There are several possible methods to test normality of a variable.
- Graphical methods
- See, for example, Schucany & Tony Ng (2006) arguing for its use.
- The decision based on it is subjective.
- Cannot be automatic, which is important in a software with automatic decisions.
- Numerical methods with descriptives
- E.g., skewness and kurtosis
- It cannot consider the sampling error.
- Hypothesis tests
- See a few of them here. There are more than 40 hypothesis tests for normality test.
- A few studies are investigating the power of normality tests, e.g., Razali & Wah, 2011; Noughabi & Arghami, 2011; Farrell & Rogers-Stewart, 2006; Romão, Delgado & Costa, 2010; Yap & Sim, 2011
- Shapiro-Wilk test is the most recommended test.
- Jarque-Bera test, Anderson-Darling test and D'Agostino test also perform well.
- Use of Kolmogorov-Smirnov test is mostly discouraged.
- Power of the specific tests depends on the distribution, therefore in some cases it is impossible to tell which test is the best choice.
- (Thanks Ákos Laczkó for the summary.)
- Lack of power for small samples. E.g., see the referred simulation studies how the specific tests perform for specific sample sizes and specific distributions.
- As an assumption test, it could influence the overall alpha level of the main test.
Chosen method for CogStat
- Graphical methods are subjective, which is not in line with the idea of use of consensual methods in CogStat. Still, CogStat displays data and the result of the analyses. Therefore, histograms with normal distribution and Q-Q plots are displayed, but the decision (e.g., for assumption check) is not based on them.
- It is hard to tell whether numerical methods or hypothesis tests would cause more problems. Because hypothesis tests seem to be more accepted, CogStat uses hypothesis tests.
- Simulations demonstrate that Shapiro-Wilk test shows the highest power in most cases.
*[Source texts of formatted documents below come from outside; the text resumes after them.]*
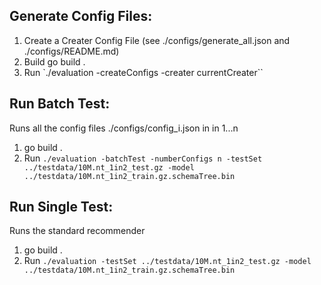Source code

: ## Generate Config Files:
1) Create a Creater Config File (see ./configs/generate_all.json and ./configs/README.md)
2) Build go build . 
3) Run `./evaluation -createConfigs -creater currentCreater``

## Run Batch Test:
Runs all the config files ./configs/config_i.json in in 1...n
1) go build .
2) Run ` ./evaluation -batchTest -numberConfigs n -testSet ../testdata/10M.nt_1in2_test.gz -model ../testdata/10M.nt_1in2_train.gz.schemaTree.bin `

## Run Single Test: 
Runs the standard recommender
1) go build .
2) Run `./evaluation -testSet ../testdata/10M.nt_1in2_test.gz -model ../testdata/10M.nt_1in2_train.gz.schemaTree.bin`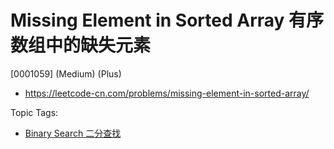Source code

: # Missing Element in Sorted Array 有序数组中的缺失元素

[0001059] (Medium) (Plus)

- https://leetcode-cn.com/problems/missing-element-in-sorted-array/

Topic Tags:

- [Binary Search 二分查找](https://leetcode-cn.com/tag/binary-search/)
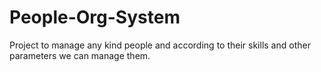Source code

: # People-Org-System
Project to manage any kind people and according to their skills and other parameters we can manage them.
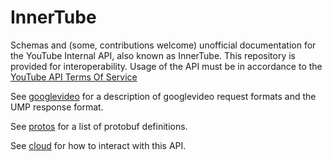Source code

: # InnerTube
Schemas and (some, contributions welcome) unofficial documentation for the YouTube Internal API, also known as InnerTube. This repository is provided for interoperability. Usage of the API must be in accordance to the [YouTube API Terms Of Service](https://developers.google.com/youtube/terms/api-services-terms-of-service)

See [googlevideo](./googlevideo) for a description of googlevideo request formats and the UMP response format.

See [protos](https://github.com/ruriww/protos) for a list of protobuf definitions.

See [cloud](./cloud) for how to interact with this API.
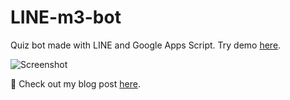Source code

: # LINE-m3-bot

Quiz bot made with LINE and Google Apps Script. Try demo [here](https://page.line.me/?accountId=222gmyuz).

![Screenshot](https://i2.wp.com/mykindatech.com/wp-content/uploads/2021/09/question.png)

:link: Check out my blog post [here](https://mykindatech.com/ja/lineボット-x-スプレッドシート-x-gas-でクイズを作る/). 
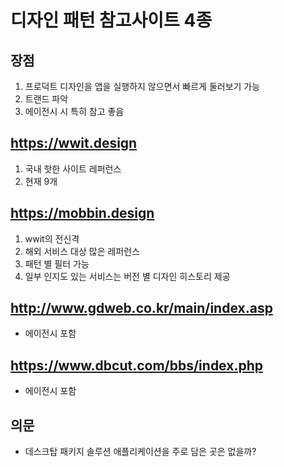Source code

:# 디자인 패턴 참고사이트 4종

## 장점
 1. 프로덕트 디자인을 앱을 실행하지 않으면서 빠르게 둘러보기 가능
 2. 트랜드 파악
 3. 에이전시 시 특히 참고 좋음
## https://wwit.design
 1. 국내 핫한 사이트 레퍼런스
 2. 현재 9개
## https://mobbin.design
 1. wwit의 전신격
 2. 해외 서비스 대상 많은 레퍼런스
 3. 패턴 별 필터 가능
 4. 일부 인지도 있는 서비스는 버전 별 디자인 히스토리 제공
## http://www.gdweb.co.kr/main/index.asp
 - 에이전시 포함
## https://www.dbcut.com/bbs/index.php
 - 에이전시 포함
## 의문
 - 데스크탑 패키지 솔루션 애플리케이션을 주로 담은 곳은 없을까? 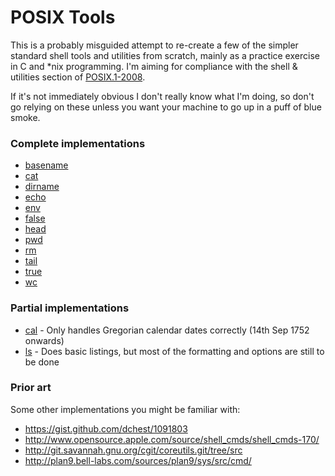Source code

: POSIX Tools
===========

This is a probably misguided attempt to re-create a few of the simpler
standard shell tools and utilities from scratch, mainly as a practice exercise
in C and *nix programming. I'm aiming for compliance with the shell & utilities
section of [POSIX.1-2008](http://pubs.opengroup.org/onlinepubs/9699919799/).

If it's not immediately obvious I don't really know what I'm doing, so
don't go relying on these unless you want your machine to go up in a puff
of blue smoke.

### Complete implementations

 * [basename](http://pubs.opengroup.org/onlinepubs/9699919799/utilities/basename.html)
 * [cat](http://pubs.opengroup.org/onlinepubs/9699919799/utilities/cat.html)
 * [dirname](http://pubs.opengroup.org/onlinepubs/9699919799/utilities/dirname.html)
 * [echo](http://pubs.opengroup.org/onlinepubs/9699919799/utilities/echo.html)
 * [env](http://pubs.opengroup.org/onlinepubs/9699919799/utilities/env.html)
 * [false](http://pubs.opengroup.org/onlinepubs/9699919799/utilities/false.html)
 * [head](http://pubs.opengroup.org/onlinepubs/9699919799/utilities/head.html)
 * [pwd](http://pubs.opengroup.org/onlinepubs/9699919799/utilities/pwd.html)
 * [rm](http://pubs.opengroup.org/onlinepubs/9699919799/utilities/rm.html)
 * [tail](http://pubs.opengroup.org/onlinepubs/9699919799/utilities/tail.html)
 * [true](http://pubs.opengroup.org/onlinepubs/9699919799/utilities/true.html)
 * [wc](http://pubs.opengroup.org/onlinepubs/9699919799/utilities/wc.html)

### Partial implementations

 * [cal](http://pubs.opengroup.org/onlinepubs/9699919799/utilities/cal.html) - Only handles Gregorian calendar dates correctly (14th Sep 1752 onwards)
 * [ls](http://pubs.opengroup.org/onlinepubs/9699919799/utilities/ls.html) - Does basic listings, but most of the formatting and options are still to be done

### Prior art

Some other implementations you might be familiar with:

 * https://gist.github.com/dchest/1091803
 * http://www.opensource.apple.com/source/shell_cmds/shell_cmds-170/
 * http://git.savannah.gnu.org/cgit/coreutils.git/tree/src
 * http://plan9.bell-labs.com/sources/plan9/sys/src/cmd/
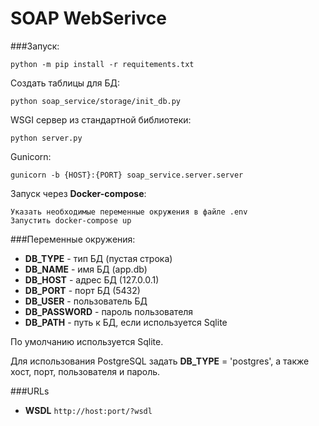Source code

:# SOAP WebSerivce
###Запуск:

``python -m pip install -r requitements.txt``

Создать таблицы для БД:

``python soap_service/storage/init_db.py``

WSGI сервер из стандартной библиотеки:

``python server.py``

Gunicorn:

``gunicorn -b {HOST}:{PORT} soap_service.server.server``

Запуск через **Docker-compose**:

    Указать необходимые переменные окружения в файле .env 
    Запустить docker-compose up

###Переменные окружения:
* **DB_TYPE** - тип БД (пустая строка)
* **DB_NAME** - имя БД (app.db)
* **DB_HOST** - адрес БД (127.0.0.1)
* **DB_PORT** - порт БД (5432)
* **DB_USER** - пользователь БД
* **DB_PASSWORD** - пароль пользователя
* **DB_PATH** - путь к БД, если используется Sqlite

По умолчанию используется Sqlite.

Для использования PostgreSQL задать **DB_TYPE** = 'postgres', а также хост, порт, пользователя и пароль.

###URLs

* **WSDL** ``http://host:port/?wsdl``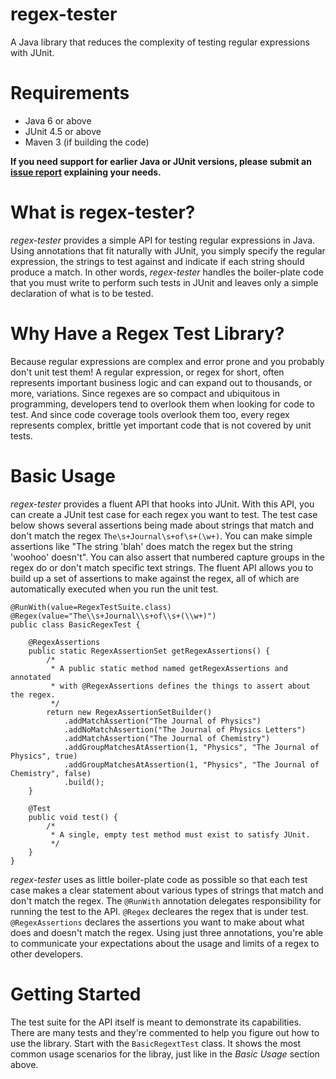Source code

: # regex-tester
A Java library that reduces the complexity of testing regular expressions with JUnit.

# Requirements
* Java 6 or above
* JUnit 4.5 or above
* Maven 3 (if building the code)

__If you need support for earlier Java or JUnit versions, please submit an [issue
report](https://github.com/nickawatts/regex-tester/issues) explaining your needs.__

# What is regex-tester?
*regex-tester* provides a simple API for testing regular expressions in Java. Using annotations that fit naturally with
JUnit, you simply specify the regular expression, the strings to test against and indicate if each string should produce 
a match. In other words, *regex-tester* handles the boiler-plate code that you must write to perform such tests in JUnit
and leaves only a simple declaration of what is to be tested.

# Why Have a Regex Test Library?
Because regular expressions are complex and error prone and you probably don't unit test them! A regular expression, or
 regex for short, often represents important business logic and can expand out to thousands, or more, variations. Since
 regexes are so compact and ubiquitous in programming, developers tend to overlook them when looking for code to test.
 And since code coverage tools overlook them too, every regex represents complex, brittle yet important code that is
 not covered by unit tests.

# Basic Usage
*regex-tester* provides a fluent API that hooks into JUnit. With this API, you can create a JUnit test case for each
regex you want to test. The test case below shows several assertions being made about strings that match and don't match
the regex `The\s+Journal\s+of\s+(\w+)`. You can make simple assertions like "The string 'blah' does match the regex but
the string 'woohoo' doesn't". You can also assert that numbered capture groups in the regex do or don't match specific
text strings. The fluent API allows you to build up a set of assertions to make against the regex, all of which are 
automatically executed when you run the unit test.

    @RunWith(value=RegexTestSuite.class)
    @Regex(value="The\\s+Journal\\s+of\\s+(\\w+)")
    public class BasicRegexTest {
	
        @RegexAssertions
        public static RegexAssertionSet getRegexAssertions() {
            /*
             * A public static method named getRegexAssertions and annotated 
             * with @RegexAssertions defines the things to assert about the regex.
             */
            return new RegexAssertionSetBuilder()
                .addMatchAssertion("The Journal of Physics")
                .addNoMatchAssertion("The Journal of Physics Letters")
                .addMatchAssertion("The Journal of Chemistry")
                .addGroupMatchesAtAssertion(1, "Physics", "The Journal of Physics", true)
                .addGroupMatchesAtAssertion(1, "Physics", "The Journal of Chemistry", false)
                .build();
        }
        
        @Test
        public void test() {
            /*
             * A single, empty test method must exist to satisfy JUnit.
             */
        }
    }
        
*regex-tester* uses as little boiler-plate code as possible so that each test case makes a clear statement about
 various types of strings that match and don't match the regex. The `@RunWith` annotation delegates responsibility for
 running the test to the API. `@Regex` decleares the regex that is under test. `@RegexAssertions` declares the assertions 
 you want to make about what does and doesn't match the regex. Using just three annotations, you're able to communicate
 your expectations about the usage and limits of a regex to other developers.
 
# Getting Started
The test suite for the API itself is meant to demonstrate its capabilities. There are many tests and they're commented
to help you figure out how to use the library. Start with the `BasicRegextTest` class. It shows the most common usage
scenarios for the libray, just like in the *Basic Usage* section above.
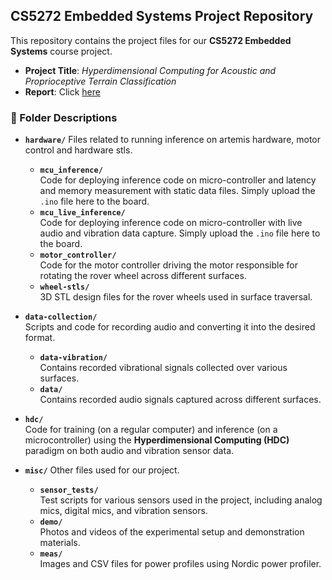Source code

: ## CS5272 Embedded Systems Project Repository

This repository contains the project files for our **CS5272 Embedded Systems** course project.

- **Project Title**: *Hyperdimensional Computing for Acoustic and Proprioceptive Terrain Classification*
- **Report**: Click [here](./Report.pdf)

### 📂 Folder Descriptions

- **`hardware/`**
  Files related to running inference on artemis hardware, motor control and hardware stls. 
  - **`mcu_inference/`**  
    Code for deploying inference code on micro-controller and latency and memory measurement with static data files. Simply upload the `.ino` file here to the board.
  - **`mcu_live_inference/`**  
    Code for deploying inference code on micro-controller with live audio and vibration data capture. Simply upload the `.ino` file here to the board.
  - **`motor_controller/`**  
    Code for the  motor controller driving the motor responsible for rotating the rover wheel across different surfaces.
  - **`wheel-stls/`**  
    3D STL design files for the rover wheels used in surface traversal.

- **`data-collection/`**  
  Scripts and code for recording audio and converting it into the desired format.
  - **`data-vibration/`**  
    Contains recorded vibrational signals collected over various surfaces.
  - **`data/`**  
    Contains recorded audio signals captured across different surfaces.

- **`hdc/`**  
  Code for training (on a regular computer) and inference (on a microcontroller) using the **Hyperdimensional Computing (HDC)** paradigm on both audio and vibration sensor data.

- **`misc/`**
  Other files used for our project.
  - **`sensor_tests/`**  
    Test scripts for various sensors used in the project, including analog mics, digital mics, and vibration sensors.
  - **`demo/`**  
    Photos and videos of the experimental setup and demonstration materials.
  - **`meas/`**  
    Images and CSV files for power profiles using Nordic power profiler.
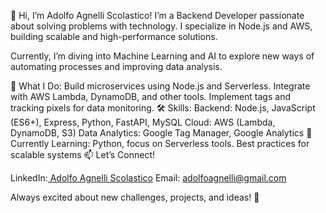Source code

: 👋 Hi, I’m Adolfo Agnelli Scolastico!
I’m a Backend Developer passionate about solving problems with technology. I specialize in Node.js and AWS, building scalable and high-performance solutions.

Currently, I’m diving into Machine Learning and AI to explore new ways of automating processes and improving data analysis.

🚀 What I Do:
Build microservices using Node.js and Serverless.
Integrate with AWS Lambda, DynamoDB, and other tools.
Implement tags and tracking pixels for data monitoring.
🛠️ Skills:
Backend: Node.js, JavaScript (ES6+), Express, Python, FastAPI, MySQL
Cloud: AWS (Lambda, DynamoDB, S3)
Data Analytics: Google Tag Manager, Google Analytics
🌱 Currently Learning:
Python, focus on Serverless tools.
Best practices for scalable systems
📫 Let’s Connect!

LinkedIn:[ Adolfo Agnelli Scolastico](https://www.linkedin.com/in/adolfo-agnelli-scolastico-15550b226/)
Email: adolfoagnelli@gmail.com

Always excited about new challenges, projects, and ideas! 🚀
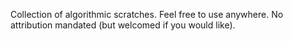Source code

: Collection of algorithmic scratches. Feel free to use anywhere. No attribution mandated (but welcomed if you would like).

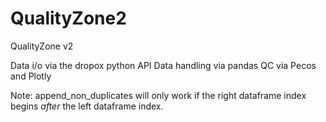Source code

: # QualityZone2
QualityZone v2

Data i/o via the dropox python API
Data handling via pandas
QC via Pecos and Plotly


Note: append_non_duplicates will only work if the right dataframe index begins *after* the left dataframe index.
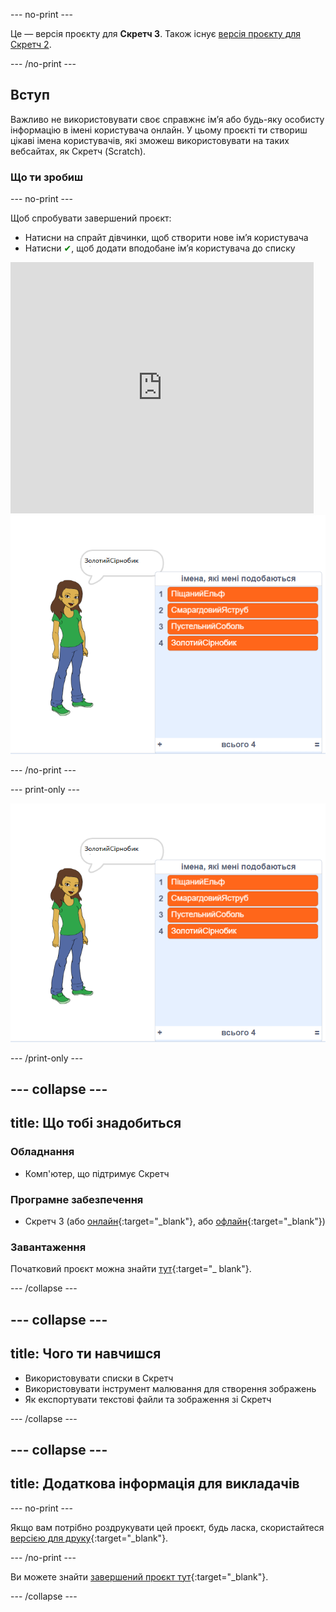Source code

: \--- no-print \---

Це — версія проєкту для **Скретч 3**. Також існує [версія проєкту для Скретч 2](https://projects.raspberrypi.org/en/projects/username-generator-scratch2).

\--- /no-print \---

## Вступ

Важливо не використовувати своє справжнє ім’я або будь-яку особисту інформацію в імені користувача онлайн. У цьому проєкті ти створиш цікаві імена користувачів, які зможеш використовувати на таких вебсайтах, як Скретч (Scratch).

### Що ти зробиш

\--- no-print \---

Щоб спробувати завершений проєкт:

- Натисни на спрайт дівчинки, щоб створити нове ім’я користувача
- Натисни <span style="color: green;">✔</span>, щоб додати вподобане ім’я користувача до списку

<div class="scratch-preview">
  <iframe allowtransparency="true" width="485" height="402" src="https://scratch.mit.edu/projects/embed/292974184/?autostart=false" frameborder="0" scrolling="no"></iframe>
  <img src="images/usernames-final.png">
</div>

\--- /no-print \---

\--- print-only \---

![завершений проєкт](images/usernames-final.png)

\--- /print-only \---

## \--- collapse \---

## title: Що тобі знадобиться

### Обладнання

- Комп'ютер, що підтримує Скретч

### Програмне забезпечення

- Скретч 3 (або [онлайн](https://rpf.io/scratchon){:target="_blank"}, або [офлайн](https://rpf.io/scratchoff){:target="_blank"})

### Завантаження

Початковий проєкт можна знайти [тут](https://rpf.io/p/en/username-generator-go){:target="_ blank"}.

\--- /collapse \---

## \--- collapse \---

## title: Чого ти навчишся

- Використовувати списки в Скретч
- Використовувати інструмент малювання для створення зображень
- Як експортувати текстові файли та зображення зі Скретч

\--- /collapse \---

## \--- collapse \---

## title: Додаткова інформація для викладачів

\--- no-print \---

Якщо вам потрібно роздрукувати цей проєкт, будь ласка, скористайтеся [версією для друку](https://projects.raspberrypi.org/en/projects/username-generator/print){:target="_blank"}.

\--- /no-print \---

Ви можете знайти [завершений проєкт тут](https://rpf.io/p/en/username-generator-get){:target="_blank"}.

\--- /collapse \---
Farrell, P. J., & Rogers-Stewart, K. (2006). Comprehensive study of tests for normality and symmetry: extending the Spiegelhalter test. Journal of Statistical Computation and Simulation, 76(9), 803–816. https://doi.org/10.1080/10629360500109023
Noughabi, H. A., & Arghami, N. R. (2011). Monte Carlo comparison of seven normality tests. Journal of Statistical Computation and Simulation, 81(8), 965–972. https://doi.org/10.1080/00949650903580047
Razali, N. M. & Wah, Y. B. (2011) Power comparisons of Shapiro-Wilk, Kolmogorov-Smirnov, Lilliefors and Anderson-Darling tests, Journal of Statistical Modeling and Analytics, Vol. 2, pp. 21-33.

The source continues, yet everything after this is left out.